*** Opening Data extract ***
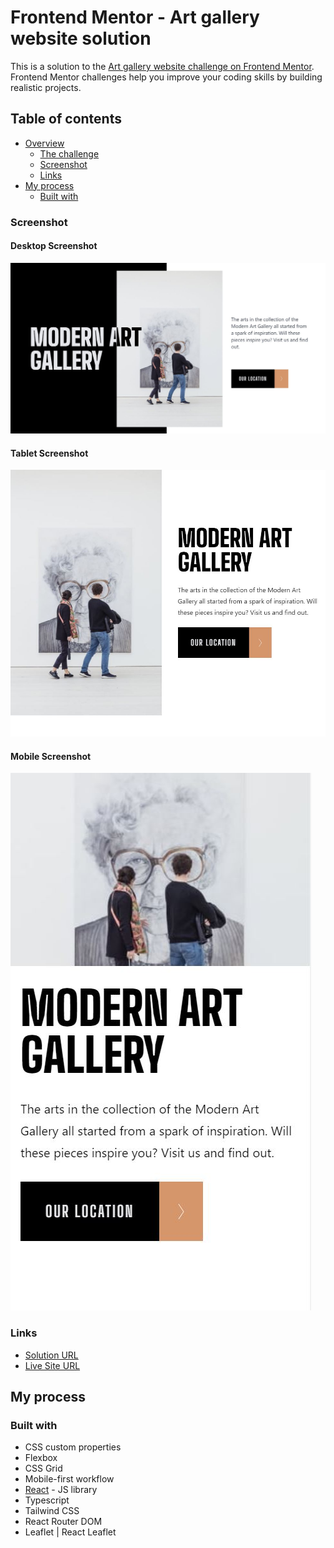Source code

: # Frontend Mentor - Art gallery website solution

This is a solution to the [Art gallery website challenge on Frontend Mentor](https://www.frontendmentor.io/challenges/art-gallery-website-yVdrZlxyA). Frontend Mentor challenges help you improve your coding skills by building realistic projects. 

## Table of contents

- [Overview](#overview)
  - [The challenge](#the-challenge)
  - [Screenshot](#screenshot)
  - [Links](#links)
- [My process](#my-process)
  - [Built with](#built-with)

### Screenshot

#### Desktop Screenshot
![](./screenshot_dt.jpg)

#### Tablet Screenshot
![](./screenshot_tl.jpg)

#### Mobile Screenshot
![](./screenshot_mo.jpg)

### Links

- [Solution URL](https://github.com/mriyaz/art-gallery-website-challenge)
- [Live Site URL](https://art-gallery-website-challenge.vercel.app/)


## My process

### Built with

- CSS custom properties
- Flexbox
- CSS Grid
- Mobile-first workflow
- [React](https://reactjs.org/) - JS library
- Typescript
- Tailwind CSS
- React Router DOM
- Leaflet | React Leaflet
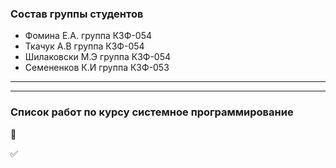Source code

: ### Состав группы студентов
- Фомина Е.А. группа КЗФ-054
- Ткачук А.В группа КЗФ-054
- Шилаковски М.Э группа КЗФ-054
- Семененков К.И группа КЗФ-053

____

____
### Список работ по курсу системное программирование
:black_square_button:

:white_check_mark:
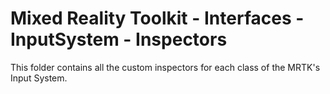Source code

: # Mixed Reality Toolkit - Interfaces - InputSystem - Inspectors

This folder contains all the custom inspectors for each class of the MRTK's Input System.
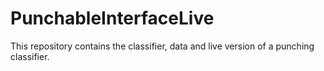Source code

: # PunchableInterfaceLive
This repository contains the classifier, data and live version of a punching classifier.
*** Closing Data extract ***
Instructions for the task:
All lines from the one holding "- Ткачук А.В группа КЗФ-054" through the last line of the entries, and nothing else, are to be output exactly; leave out the pictures.

Answer space:
- Ткачук А.В группа КЗФ-054
- Шилаковски М.Э группа КЗФ-054
- Семененков К.И группа КЗФ-053

____

____
### Список работ по курсу системное программирование
:black_square_button:

:white_check_mark:
Source code

: # Mixed Reality Toolkit - Interfaces - InputSystem - Inspectors

This folder contains all the custom inspectors for each class of the MRTK's Input System.
Source code

: # PunchableInterfaceLive
This repository contains the classifier, data and live version of a punching classifier.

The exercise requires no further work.